Overall, the Phoenix zone defense was only marginally effective on Tuesday. The Lakers scored at a rate of better than 120 points per 100 possessions, which is only acceptable in comparison with how easily L.A. scored in the first two games of the series. The Suns did have more success in the fourth quarter, which could be attributed either to the second unit's rotations or a tweak which saw Phoenix play what SI.com's Chris Ballard described as being "as close to (a box-and-one defense) as you'll see in the NBA."

The change helped the Suns hold Kobe Bryant, who had run amuck for a hyper-efficient 31 points on 18 shooting possessions in the second and third quarters, to seven points in the final period. Bryant only attempted four field goals and two free throws in the quarter.
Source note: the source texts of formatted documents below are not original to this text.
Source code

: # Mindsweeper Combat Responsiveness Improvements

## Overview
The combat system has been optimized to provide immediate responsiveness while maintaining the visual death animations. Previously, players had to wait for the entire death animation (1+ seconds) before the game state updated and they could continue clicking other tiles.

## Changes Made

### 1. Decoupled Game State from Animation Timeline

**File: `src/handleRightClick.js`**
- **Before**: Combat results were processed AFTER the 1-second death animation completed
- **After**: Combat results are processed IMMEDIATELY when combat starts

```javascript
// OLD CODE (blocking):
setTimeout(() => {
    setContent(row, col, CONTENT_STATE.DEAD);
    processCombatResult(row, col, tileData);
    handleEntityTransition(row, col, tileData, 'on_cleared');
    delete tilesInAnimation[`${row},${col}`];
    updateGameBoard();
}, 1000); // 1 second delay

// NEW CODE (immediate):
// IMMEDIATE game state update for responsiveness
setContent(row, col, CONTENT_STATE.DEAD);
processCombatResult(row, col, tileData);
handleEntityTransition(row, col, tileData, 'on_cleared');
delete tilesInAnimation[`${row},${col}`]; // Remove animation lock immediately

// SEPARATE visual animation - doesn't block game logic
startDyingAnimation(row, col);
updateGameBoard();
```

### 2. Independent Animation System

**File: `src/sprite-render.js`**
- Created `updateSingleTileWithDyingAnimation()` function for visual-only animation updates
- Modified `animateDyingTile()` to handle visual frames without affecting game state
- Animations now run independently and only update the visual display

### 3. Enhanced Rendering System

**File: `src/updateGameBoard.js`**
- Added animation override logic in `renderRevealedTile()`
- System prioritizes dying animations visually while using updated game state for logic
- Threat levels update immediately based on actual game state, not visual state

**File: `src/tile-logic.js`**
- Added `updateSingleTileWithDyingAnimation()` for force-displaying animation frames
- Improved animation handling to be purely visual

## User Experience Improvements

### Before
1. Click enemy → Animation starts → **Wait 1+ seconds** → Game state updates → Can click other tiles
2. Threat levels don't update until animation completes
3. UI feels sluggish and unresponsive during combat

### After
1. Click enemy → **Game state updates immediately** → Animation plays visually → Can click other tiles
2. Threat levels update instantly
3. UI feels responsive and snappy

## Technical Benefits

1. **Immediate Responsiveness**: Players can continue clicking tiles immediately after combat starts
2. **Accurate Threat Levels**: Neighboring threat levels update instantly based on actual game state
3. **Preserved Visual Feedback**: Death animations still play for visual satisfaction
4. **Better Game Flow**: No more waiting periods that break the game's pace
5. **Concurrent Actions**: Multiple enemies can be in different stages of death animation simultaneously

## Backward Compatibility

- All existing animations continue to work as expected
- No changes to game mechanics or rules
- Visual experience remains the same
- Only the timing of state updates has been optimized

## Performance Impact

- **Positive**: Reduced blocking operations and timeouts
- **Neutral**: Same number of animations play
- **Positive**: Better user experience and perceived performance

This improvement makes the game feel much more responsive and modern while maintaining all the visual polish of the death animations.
Despite Phoenix doing a much better job on Pau Gasol, the Lakers still found gaps in the zone inside, shooting 57.1 percent on two-point attempts. Andrew Bynum (6-of-7 from the field) was helpful in this regard, though Bynum also ended up on the wrong end of both Phoenix bench surges and had a -16 plus-minus.

The problem for L.A., then, was beyond the arc. The Lakers attempted threes on nearly a third of their shots (28 of 91). Bryant drained six of them in nine attempts, taking advantage of the looks the Suns' zone conceded. Everyone else on the roster, however, was 3-of-19, including 2-of-12 from the Lakers' bench. What's unclear to me, as it was after Game Three, is whether this is simply a correction from a team whose Achilles' heel has always been outside shooting or because Phoenix has done a better job of contesting shots than during the first two games of this series, during which the Lakers were very accurate from downtown. If the Lakers were due to slump no matter what, even the credit the zone gets for dropping L.A.'s gaudy Offensive Ratings from Games One and Two goes away.

The Lakers are still searching for answers of their own at the defensive end. This was the Suns' best offensive outing of the series, a fact largely but not entirely attributable to bench play. The Lakers did a much better job of deterring Robin Lopez and Amar'e Stoudemire at the rim, holding them to combined 10-of-24 shooting, but they also put Phoenix's starters on the free throw line 23 times (including 12 attempts for Stoudemire) and were surprisingly vulnerable on the defensive glass. Lopez and Stoudemire combined for nine of the Suns' 18 offensive rebounds, and Phoenix's 43.9 percent offensive rebounding was most unlike the Suns' playoff predecessors.

All of that is a long way of saying I'm not sure what to expect Thursday when these teams resume their series at the Staples Center. Neil Paine of Basketball-Reference.com broke down the enormous difference between Lakers-Suns games in L.A. as compared to those in Phoenix this season, both during this series and the regular season. We'll see if the trend continues or if the adjustments the Suns have made--and their outstanding bench--can keep this series as competitive as it has been the last two games.